On commercial airlines, traveling in coach is a pain, while the wealthy are well looked after in first class. But for the ultrawealthy, there's a whole other level available.

A new Boeing 777 features a large cocktail-bar area, with seating for 24 guests to mix socially. To pass the time on a long flight, the tabletops in the bar can be inverted to offer video games or gaming. A typical 777-200LR airliner like this one carries slightly more than 300 passengers, but aft of the bar on this jet is a passenger cabin with just 88 first-class, lie-flat seats.

It will make its debut during China's "Golden Week" holiday, at the beginning of October, when a group will take off from Hong Kong for a nine-day tour with stops at luxury hotels in Nairobi, Kenya and Tahiti. The cost is $45,000 per person.

The plane was handed over to Crystal Air Cruises — the company offering the chichi flight — in a ceremony at Boeing Field.

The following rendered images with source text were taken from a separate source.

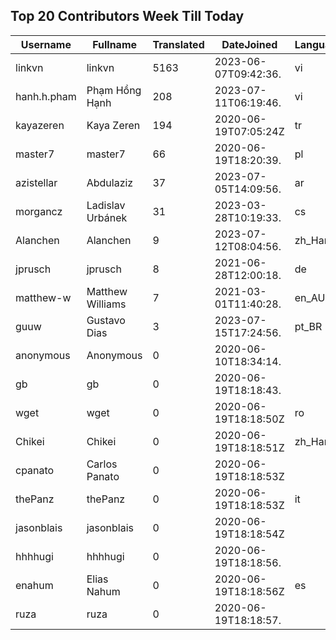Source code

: ## Top 20 Contributors Week Till Today ##
|Username|Fullname|Translated|DateJoined|Language|
|--------|--------|----------|----------|-------|
|linkvn|linkvn|5163|2023-06-07T09:42:36.|vi|
|hanh.h.pham|Phạm Hồng Hạnh|208|2023-07-11T06:19:46.|vi|
|kayazeren|Kaya Zeren|194|2020-06-19T07:05:24Z|tr|
|master7|master7|66|2020-06-19T18:20:39.|pl|
|azistellar|Abdulaziz|37|2023-07-05T14:09:56.|ar|
|morgancz|Ladislav Urbánek|31|2023-03-28T10:19:33.|cs|
|Alanchen|Alanchen|9|2023-07-12T08:04:56.|zh_Hans|
|jprusch|jprusch|8|2021-06-28T12:00:18.|de|
|matthew-w|Matthew Williams|7|2021-03-01T11:40:28.|en_AU|
|guuw|Gustavo Dias|3|2023-07-15T17:24:56.|pt_BR|
|anonymous|Anonymous|0|2020-06-10T18:34:14.||
|gb|gb|0|2020-06-19T18:18:43.||
|wget|wget|0|2020-06-19T18:18:50Z|ro|
|Chikei|Chikei|0|2020-06-19T18:18:51Z|zh_Hant|
|cpanato|Carlos Panato|0|2020-06-19T18:18:53Z||
|thePanz|thePanz|0|2020-06-19T18:18:53Z|it|
|jasonblais|jasonblais|0|2020-06-19T18:18:54Z||
|hhhhugi|hhhhugi|0|2020-06-19T18:18:56.||
|enahum|Elias  Nahum|0|2020-06-19T18:18:56Z|es|
|ruza|ruza|0|2020-06-19T18:18:57.||
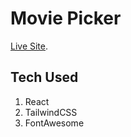 # Movie Picker

[Live Site](https://movie-pick.netlify.app/).

## Tech Used
1. React
1. TailwindCSS
1. FontAwesome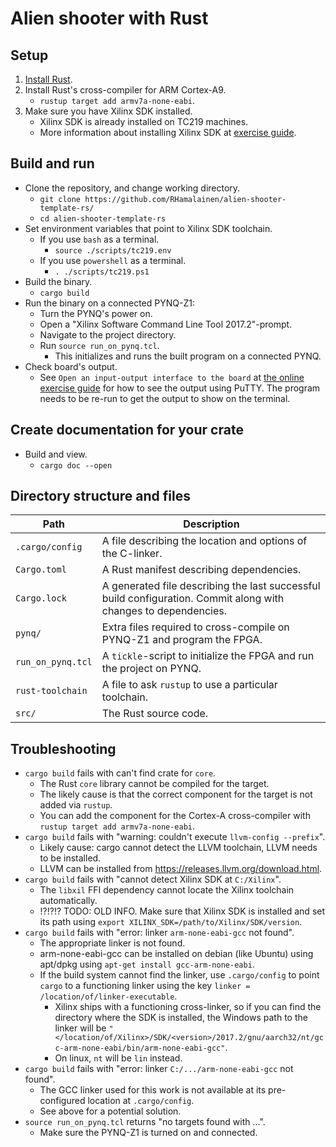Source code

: # Alien shooter with Rust

## Setup

1. [Install Rust](https://www.rust-lang.org/tools/install).
2. Install Rust's cross-compiler for ARM Cortex-A9.
    - `rustup target add armv7a-none-eabi`.
3. Make sure you have Xilinx SDK installed.
    - Xilinx SDK is already installed on TC219 machines.
    - More information about installing Xilinx SDK at [exercise guide](https://github.com/RHamalainen/comp.ce.100-rust-exercise-guide).

## Build and run

- Clone the repository, and change working directory.
    - `git clone https://github.com/RHamalainen/alien-shooter-template-rs/`
    - `cd alien-shooter-template-rs`
- Set environment variables that point to Xilinx SDK toolchain.
    - If you use `bash` as a terminal.
        - `source ./scripts/tc219.env`
    - If you use `powershell` as a terminal.
        - `. ./scripts/tc219.ps1`
- Build the binary.
    - `cargo build`
- Run the binary on a connected PYNQ-Z1:
    - Turn the PYNQ's power on.
    - Open a "Xilinx Software Command Line Tool 2017.2"-prompt.
    - Navigate to the project directory.
    - Run `source run_on_pynq.tcl`.
        - This initializes and runs the built program on a connected PYNQ.
- Check board's output.
    - See `Open an input-output interface to the board` at [the online exercise guide](https://github.com/RHamalainen/comp.ce.100-rust-exercise-guide/blob/master/src/2_build-and-run.md) for how to see the output using PuTTY. The program needs to be re-run to get the output to show on the terminal.

## Create documentation for your crate

- Build and view.
    - `cargo doc --open`

## Directory structure and files

|Path|Description|
|---|---|
|`.cargo/config`|A file describing the location and options of the C-linker.|
|`Cargo.toml`|A Rust manifest describing dependencies.|
|`Cargo.lock`|A generated file describing the last successful build configuration. Commit along with changes to dependencies.|
|`pynq/`|Extra files required to cross-compile on PYNQ-Z1 and program the FPGA.|
|`run_on_pynq.tcl`|A `tickle`-script to initialize the FPGA and run the project on PYNQ.|
|`rust-toolchain`|A file to ask `rustup` to use a particular toolchain.|
|`src/`|The Rust source code.|

## Troubleshooting

- `cargo build` fails with can't find crate for `core`.
    * The Rust `core` library cannot be compiled for the target.
    * The likely cause is that the correct component for the target is not added via `rustup`.
    * You can add the component for the Cortex-A cross-compiler with `rustup target add armv7a-none-eabi`.
- `cargo build` fails with "warning: couldn't execute `llvm-config --prefix`".
    * Likely cause: cargo cannot detect the LLVM toolchain, LLVM needs to be installed.
    * LLVM can be installed from https://releases.llvm.org/download.html.
- `cargo build` fails with "cannot detect Xilinx SDK at `C:/Xilinx`".
    * The `libxil` FFI dependency cannot locate the Xilinx toolchain automatically.
    * !?!?!? TODO: OLD INFO. Make sure that Xilinx SDK is installed and set its path using `export XILINX_SDK=/path/to/Xilinx/SDK/version`.
- `cargo build` fails with "error: linker `arm-none-eabi-gcc` not found".
    * The appropriate linker is not found.
    * arm-none-eabi-gcc can be installed on debian (like Ubuntu) using apt/dpkg using `apt-get install gcc-arm-none-eabi`.
    * If the build system cannot find the linker, use `.cargo/config` to point `cargo` to a functioning linker using the key `linker = /location/of/linker-executable`.
        * Xilinx ships with a functioning cross-linker, so if you can find the directory where the SDK is installed, the Windows path to the linker will be `"</location/of/Xilinx>/SDK/<version>/2017.2/gnu/aarch32/nt/gcc-arm-none-eabi/bin/arm-none-eabi-gcc"`.
        * On linux, `nt` will be `lin` instead.
- `cargo build` fails with "error: linker `C:/.../arm-none-eabi-gcc` not found".
    * The GCC linker used for this work is not available at its pre-configured location at `.cargo/config`.
    * See above for a potential solution.
- `source run_on_pynq.tcl` returns "no targets found with ...".
    * Make sure the PYNQ-Z1 is turned on and connected.
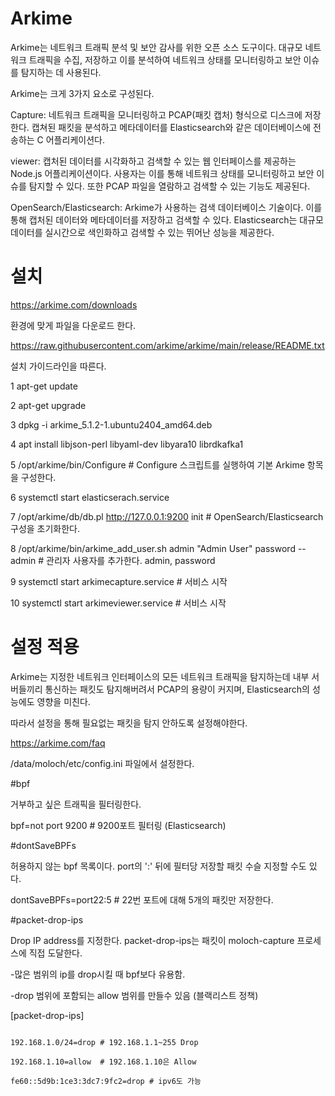 Arkime
=============

Arkime는 네트워크 트래픽 분석 및 보안 감사를 위한 오픈 소스 도구이다.
대규모 네트워크 트래픽을 수집, 저장하고 이를 분석하여 네트워크 상태를 모니터링하고 보안 이슈를 탐지하는 데 사용된다.

Arkime는 크게 3가지 요소로 구성된다.

Capture: 네트워크 트래픽을 모니터링하고 PCAP(패킷 캡처) 형식으로 디스크에 저장한다. 캡쳐된 패킷을 분석하고 메타데이터를 Elasticsearch와 같은 데이터베이스에 전송하는 C 어플리케이션다.

viewer: 캡처된 데이터를 시각화하고 검색할 수 있는 웹 인터페이스를 제공하는 Node.js 어플리케이션이다. 사용자는 이를 통해 네트워크 상태를 모니터링하고 보안 이슈를 탐지할 수 있다. 또한 PCAP 파일을 열람하고 검색할 수 있는 기능도 제공된다.

OpenSearch/Elasticsearch: Arkime가 사용하는 검색 데이터베이스 기술이다. 이를 통해 캡처된 데이터와 메타데이터를 저장하고 검색할 수 있다. Elasticsearch는 대규모 데이터를 실시간으로 색인화하고 검색할 수 있는 뛰어난 성능을 제공한다.

설치
=============
https://arkime.com/downloads

환경에 맞게 파일을 다운로드 한다.

https://raw.githubusercontent.com/arkime/arkime/main/release/README.txt

설치 가이드라인을 따른다.

 1  apt-get update
 
 2  apt-get upgrade
 
 3 dpkg -i arkime_5.1.2-1.ubuntu2404_amd64.deb 
 
 4 apt install libjson-perl libyaml-dev libyara10 librdkafka1
 
 5 /opt/arkime/bin/Configure # Configure 스크립트를 실행하여 기본 Arkime 항목을 구성한다.

 6 systemctl start elasticserach.service
 
 7 /opt/arkime/db/db.pl http://127.0.0.1:9200 init # OpenSearch/Elasticsearch 구성을 초기화한다.

 8 /opt/arkime/bin/arkime_add_user.sh admin "Admin User" password --admin # 관리자 사용자를 추가한다. admin, password

 9 systemctl start arkimecapture.service # 서비스 시작

 10 systemctl start arkimeviewer.service # 서비스 시작




설정 적용
=============
Arkime는 지정한 네트워크 인터페이스의 모든 네트워크 트래픽을 탐지하는데 내부 서버들끼리 통신하는 패킷도 탐지해버려서 PCAP의 용량이 커지며, Elasticsearch의 성능에도 영향을 미친다. 

따라서 설정을 통해 필요없는 패킷을 탐지 안하도록 설정해야한다.

https://arkime.com/faq

/data/moloch/etc/config.ini 파일에서 설정한다.

#bpf

거부하고 싶은 트래픽을 필터링한다. 

bpf=not port 9200 # 9200포트 필터링 (Elasticsearch)

#dontSaveBPFs

허용하지 않는 bpf 목록이다. port의 ':' 뒤에 필터당 저장할 패킷 수슬 지정할 수도 있다.

dontSaveBPFs=port22:5 # 22번 포트에 대해 5개의 패킷만 저장한다.

#packet-drop-ips

Drop IP address를 지정한다. packet-drop-ips는 패킷이 moloch-capture 프로세스에 직접 도달한다.

-많은 범위의 ip를 drop시킬 때 bpf보다 유용함.

-drop 범위에 포함되는 allow 범위를 만들수 있음 (블랙리스트 정책)

[packet-drop-ips]
<pre><code>
192.168.1.0/24=drop # 192.168.1.1~255 Drop

192.168.1.10=allow  # 192.168.1.10은 Allow

fe60::5d9b:1ce3:3dc7:9fc2=drop # ipv6도 가능
</code></pre>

After it was built in Boeing's Everett, Wash., factory, the plane spent two years getting a customized interior — mostly white, with stone veneer and marble accents.

Accepting delivery of the jet was Edie Rodriguez, the chief executive at Crystal Cruises. Now owned by Chinese cruise and resort holding company Genting Hong Kong, Crystal offers high-end travel packages that include ocean cruises, river cruises, yacht expeditions and air charters.

Hockey players hop aboard

Rodriguez touted the jet as "the most luxuriously appointed aircraft in the private aircraft industry."

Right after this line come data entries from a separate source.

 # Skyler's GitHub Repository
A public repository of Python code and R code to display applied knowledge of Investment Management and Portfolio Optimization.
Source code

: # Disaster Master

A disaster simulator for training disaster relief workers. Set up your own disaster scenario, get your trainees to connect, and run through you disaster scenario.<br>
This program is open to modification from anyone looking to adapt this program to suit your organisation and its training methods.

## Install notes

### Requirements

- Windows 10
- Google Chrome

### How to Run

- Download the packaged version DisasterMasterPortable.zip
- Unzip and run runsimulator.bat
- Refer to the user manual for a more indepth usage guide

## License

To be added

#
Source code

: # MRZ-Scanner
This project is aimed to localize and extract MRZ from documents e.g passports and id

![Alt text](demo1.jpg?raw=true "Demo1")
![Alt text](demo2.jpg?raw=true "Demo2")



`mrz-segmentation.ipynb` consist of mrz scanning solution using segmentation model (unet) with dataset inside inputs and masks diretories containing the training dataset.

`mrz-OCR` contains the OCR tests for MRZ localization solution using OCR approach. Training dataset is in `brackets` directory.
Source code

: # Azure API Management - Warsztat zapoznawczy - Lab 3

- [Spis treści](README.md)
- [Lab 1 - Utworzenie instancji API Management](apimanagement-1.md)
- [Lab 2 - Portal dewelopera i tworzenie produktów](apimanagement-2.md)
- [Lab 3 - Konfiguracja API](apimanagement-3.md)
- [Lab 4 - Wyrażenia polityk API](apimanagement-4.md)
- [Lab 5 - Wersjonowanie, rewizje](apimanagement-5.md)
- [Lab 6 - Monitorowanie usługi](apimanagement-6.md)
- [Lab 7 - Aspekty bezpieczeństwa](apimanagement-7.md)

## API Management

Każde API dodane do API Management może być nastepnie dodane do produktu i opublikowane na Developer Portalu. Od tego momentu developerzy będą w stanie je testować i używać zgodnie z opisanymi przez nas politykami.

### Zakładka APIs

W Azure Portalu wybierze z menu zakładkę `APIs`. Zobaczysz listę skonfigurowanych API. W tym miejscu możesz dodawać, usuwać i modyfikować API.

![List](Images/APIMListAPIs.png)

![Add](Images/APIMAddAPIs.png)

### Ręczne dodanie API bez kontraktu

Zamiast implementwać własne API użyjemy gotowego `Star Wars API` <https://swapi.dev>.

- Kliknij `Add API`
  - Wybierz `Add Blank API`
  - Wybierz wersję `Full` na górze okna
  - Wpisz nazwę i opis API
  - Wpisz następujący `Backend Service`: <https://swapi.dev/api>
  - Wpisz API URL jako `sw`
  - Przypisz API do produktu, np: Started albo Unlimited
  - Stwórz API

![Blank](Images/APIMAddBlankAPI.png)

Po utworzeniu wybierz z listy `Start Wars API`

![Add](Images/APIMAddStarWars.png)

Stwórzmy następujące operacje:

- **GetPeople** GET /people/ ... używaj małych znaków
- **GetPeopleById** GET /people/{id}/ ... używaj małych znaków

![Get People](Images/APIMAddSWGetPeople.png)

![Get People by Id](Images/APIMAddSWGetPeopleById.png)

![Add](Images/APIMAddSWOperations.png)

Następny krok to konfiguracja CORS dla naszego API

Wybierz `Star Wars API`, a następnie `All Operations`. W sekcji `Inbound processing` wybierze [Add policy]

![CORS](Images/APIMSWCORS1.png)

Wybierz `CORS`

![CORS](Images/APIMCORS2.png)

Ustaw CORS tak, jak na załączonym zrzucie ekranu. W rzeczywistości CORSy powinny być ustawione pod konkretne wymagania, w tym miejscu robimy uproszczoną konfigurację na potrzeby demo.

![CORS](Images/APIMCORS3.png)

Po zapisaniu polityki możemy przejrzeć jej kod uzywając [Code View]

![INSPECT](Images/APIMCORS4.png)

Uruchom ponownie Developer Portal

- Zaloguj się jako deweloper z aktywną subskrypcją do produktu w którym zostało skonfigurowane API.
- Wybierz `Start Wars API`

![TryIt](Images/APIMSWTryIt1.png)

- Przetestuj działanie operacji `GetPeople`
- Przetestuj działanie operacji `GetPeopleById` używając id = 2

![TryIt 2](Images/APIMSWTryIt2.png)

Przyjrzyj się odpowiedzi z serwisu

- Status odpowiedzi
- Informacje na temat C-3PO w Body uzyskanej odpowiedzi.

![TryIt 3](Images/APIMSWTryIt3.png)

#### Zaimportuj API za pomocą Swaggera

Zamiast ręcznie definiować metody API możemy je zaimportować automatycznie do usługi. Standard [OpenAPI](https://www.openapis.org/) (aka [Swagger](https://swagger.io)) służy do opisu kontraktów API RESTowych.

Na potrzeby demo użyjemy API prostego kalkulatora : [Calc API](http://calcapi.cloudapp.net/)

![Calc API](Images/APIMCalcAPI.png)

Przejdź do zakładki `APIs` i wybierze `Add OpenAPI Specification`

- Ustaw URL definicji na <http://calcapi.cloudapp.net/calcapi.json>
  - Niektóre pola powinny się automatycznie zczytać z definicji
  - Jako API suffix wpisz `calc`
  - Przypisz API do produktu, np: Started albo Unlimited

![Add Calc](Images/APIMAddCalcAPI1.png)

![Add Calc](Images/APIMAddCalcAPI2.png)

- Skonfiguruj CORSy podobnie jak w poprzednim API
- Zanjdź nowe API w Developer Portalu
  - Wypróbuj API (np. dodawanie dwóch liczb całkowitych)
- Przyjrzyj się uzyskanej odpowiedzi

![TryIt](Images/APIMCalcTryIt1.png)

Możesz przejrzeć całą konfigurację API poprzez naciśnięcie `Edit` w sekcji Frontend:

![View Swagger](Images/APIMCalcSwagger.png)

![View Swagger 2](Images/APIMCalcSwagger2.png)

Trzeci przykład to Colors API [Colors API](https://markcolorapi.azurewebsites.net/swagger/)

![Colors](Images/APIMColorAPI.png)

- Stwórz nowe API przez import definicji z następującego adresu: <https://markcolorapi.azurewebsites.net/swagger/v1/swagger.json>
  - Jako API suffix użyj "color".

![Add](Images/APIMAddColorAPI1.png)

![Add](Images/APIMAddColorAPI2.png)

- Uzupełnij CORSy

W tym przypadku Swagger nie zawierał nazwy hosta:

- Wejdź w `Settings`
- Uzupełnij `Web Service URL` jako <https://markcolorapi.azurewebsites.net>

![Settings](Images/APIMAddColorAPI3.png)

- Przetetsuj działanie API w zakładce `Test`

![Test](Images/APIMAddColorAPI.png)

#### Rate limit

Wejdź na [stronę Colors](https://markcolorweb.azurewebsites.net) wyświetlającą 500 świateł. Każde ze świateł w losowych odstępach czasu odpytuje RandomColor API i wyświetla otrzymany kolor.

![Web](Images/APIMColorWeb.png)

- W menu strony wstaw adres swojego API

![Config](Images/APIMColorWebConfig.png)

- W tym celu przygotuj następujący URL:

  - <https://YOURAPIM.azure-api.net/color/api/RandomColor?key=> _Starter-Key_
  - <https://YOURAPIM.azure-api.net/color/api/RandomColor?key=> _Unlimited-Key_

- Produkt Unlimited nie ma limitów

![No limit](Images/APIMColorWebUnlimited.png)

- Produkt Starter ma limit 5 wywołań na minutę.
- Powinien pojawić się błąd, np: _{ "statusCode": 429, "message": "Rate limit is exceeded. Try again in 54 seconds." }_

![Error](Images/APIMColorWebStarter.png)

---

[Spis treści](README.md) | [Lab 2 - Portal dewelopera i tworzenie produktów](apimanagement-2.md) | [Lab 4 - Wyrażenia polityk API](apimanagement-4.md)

Guests are cosseted by a crew of 20, including a chef, a sommelier, a mixologist and a dozen mostly young women whom Rodriguez insisted on calling butlers, "not flight attendants."

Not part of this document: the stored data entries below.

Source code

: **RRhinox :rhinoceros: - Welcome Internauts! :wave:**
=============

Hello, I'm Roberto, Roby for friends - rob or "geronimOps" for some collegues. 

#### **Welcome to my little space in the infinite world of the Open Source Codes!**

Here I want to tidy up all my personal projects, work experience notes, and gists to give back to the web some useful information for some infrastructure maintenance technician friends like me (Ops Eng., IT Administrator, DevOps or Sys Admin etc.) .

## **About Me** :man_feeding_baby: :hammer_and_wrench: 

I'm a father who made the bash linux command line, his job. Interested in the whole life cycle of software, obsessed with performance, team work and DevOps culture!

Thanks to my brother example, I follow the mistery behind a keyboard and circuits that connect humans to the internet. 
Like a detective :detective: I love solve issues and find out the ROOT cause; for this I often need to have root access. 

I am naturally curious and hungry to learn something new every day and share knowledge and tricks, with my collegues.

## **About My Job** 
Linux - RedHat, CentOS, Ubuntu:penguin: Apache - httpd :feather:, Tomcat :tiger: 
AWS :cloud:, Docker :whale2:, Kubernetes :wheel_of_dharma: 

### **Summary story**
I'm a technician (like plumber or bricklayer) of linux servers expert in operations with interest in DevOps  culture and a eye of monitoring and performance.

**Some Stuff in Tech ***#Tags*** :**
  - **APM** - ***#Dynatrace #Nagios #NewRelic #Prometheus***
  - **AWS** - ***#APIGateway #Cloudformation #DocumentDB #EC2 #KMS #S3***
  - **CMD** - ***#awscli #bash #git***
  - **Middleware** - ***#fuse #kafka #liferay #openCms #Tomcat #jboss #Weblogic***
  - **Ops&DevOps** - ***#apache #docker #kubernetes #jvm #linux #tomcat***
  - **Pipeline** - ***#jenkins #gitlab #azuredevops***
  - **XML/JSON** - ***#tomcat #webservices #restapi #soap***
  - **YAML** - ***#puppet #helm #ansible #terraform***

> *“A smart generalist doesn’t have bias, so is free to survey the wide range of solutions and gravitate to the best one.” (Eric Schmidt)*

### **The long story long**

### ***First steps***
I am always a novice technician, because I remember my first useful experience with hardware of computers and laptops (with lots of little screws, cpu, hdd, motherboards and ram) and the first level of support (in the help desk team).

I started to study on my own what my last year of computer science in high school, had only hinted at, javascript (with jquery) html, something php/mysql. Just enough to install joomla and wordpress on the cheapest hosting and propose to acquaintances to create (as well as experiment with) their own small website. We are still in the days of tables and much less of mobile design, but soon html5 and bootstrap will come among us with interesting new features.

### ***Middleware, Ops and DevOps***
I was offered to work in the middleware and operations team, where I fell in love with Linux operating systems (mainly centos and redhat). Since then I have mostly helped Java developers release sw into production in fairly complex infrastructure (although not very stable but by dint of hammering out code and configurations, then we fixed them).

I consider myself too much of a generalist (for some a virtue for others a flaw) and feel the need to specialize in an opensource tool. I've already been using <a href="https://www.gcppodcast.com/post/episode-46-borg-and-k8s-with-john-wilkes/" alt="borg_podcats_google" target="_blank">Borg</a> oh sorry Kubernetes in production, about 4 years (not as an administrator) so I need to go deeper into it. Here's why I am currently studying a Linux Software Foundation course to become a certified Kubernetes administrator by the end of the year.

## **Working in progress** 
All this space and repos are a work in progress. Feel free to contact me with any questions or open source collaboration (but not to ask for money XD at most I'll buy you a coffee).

Rodriguez said that initially Crystal intended to treat the luxury jet like a cruise ship in the air, planning high-end itineraries and selling seats individually. But the company discovered that though their target market, "the top 2 percent of the world's wealthiest," could afford such air cruises, they are too time-strapped to slot easily into a preset schedule. So Crystal switched gears to offer the jet instead as a private charter.

Rodriguez said one couple have just chartered the 777 for their anniversary, along with "one of our floating assets."

It's also possible to just charter the plane on a private flight from city to city. Rodriguez said such a one-way flight from New York to Paris would cost $375,000, or just about $4,300 per person with all 88 seats filled.

In September, the Vancouver Canucks National Hockey League team has chartered the plane for its trip to China, where the team plays the L.A. Kings in a couple of preseason exhibition games in Shanghai and Beijing.

"The world is getting wealthier by the minute," Rodriguez said, citing data that China has "more than a million millionaires and more than 400 billionaires."

And, boosting the private charter model, "a lot of the wealthy like to travel with, in quotes, people like them," she said.

A high-flying crew

The crew has been gathered mostly from the world's high-end airlines. One Austrian pilot previously flew 777s for Emirates of Dubai. The South African executive chef was poached from Etihad of Abu Dhabi.

But at least one flight attendant — or butler — has seriously elevated her career. American Priscilla Martinez came to Crystal from Spirit Airlines, the Florida-based ultra-low-cost carrier that offers absolutely no frills and provides the most frugal flying experience in North America.

Martinez said she loves flying and appreciated her start at Spirit but is happy now to add a "customer service" dimension to her job.

Crystal's operation is customer service at a level Spirit passengers may barely imagine.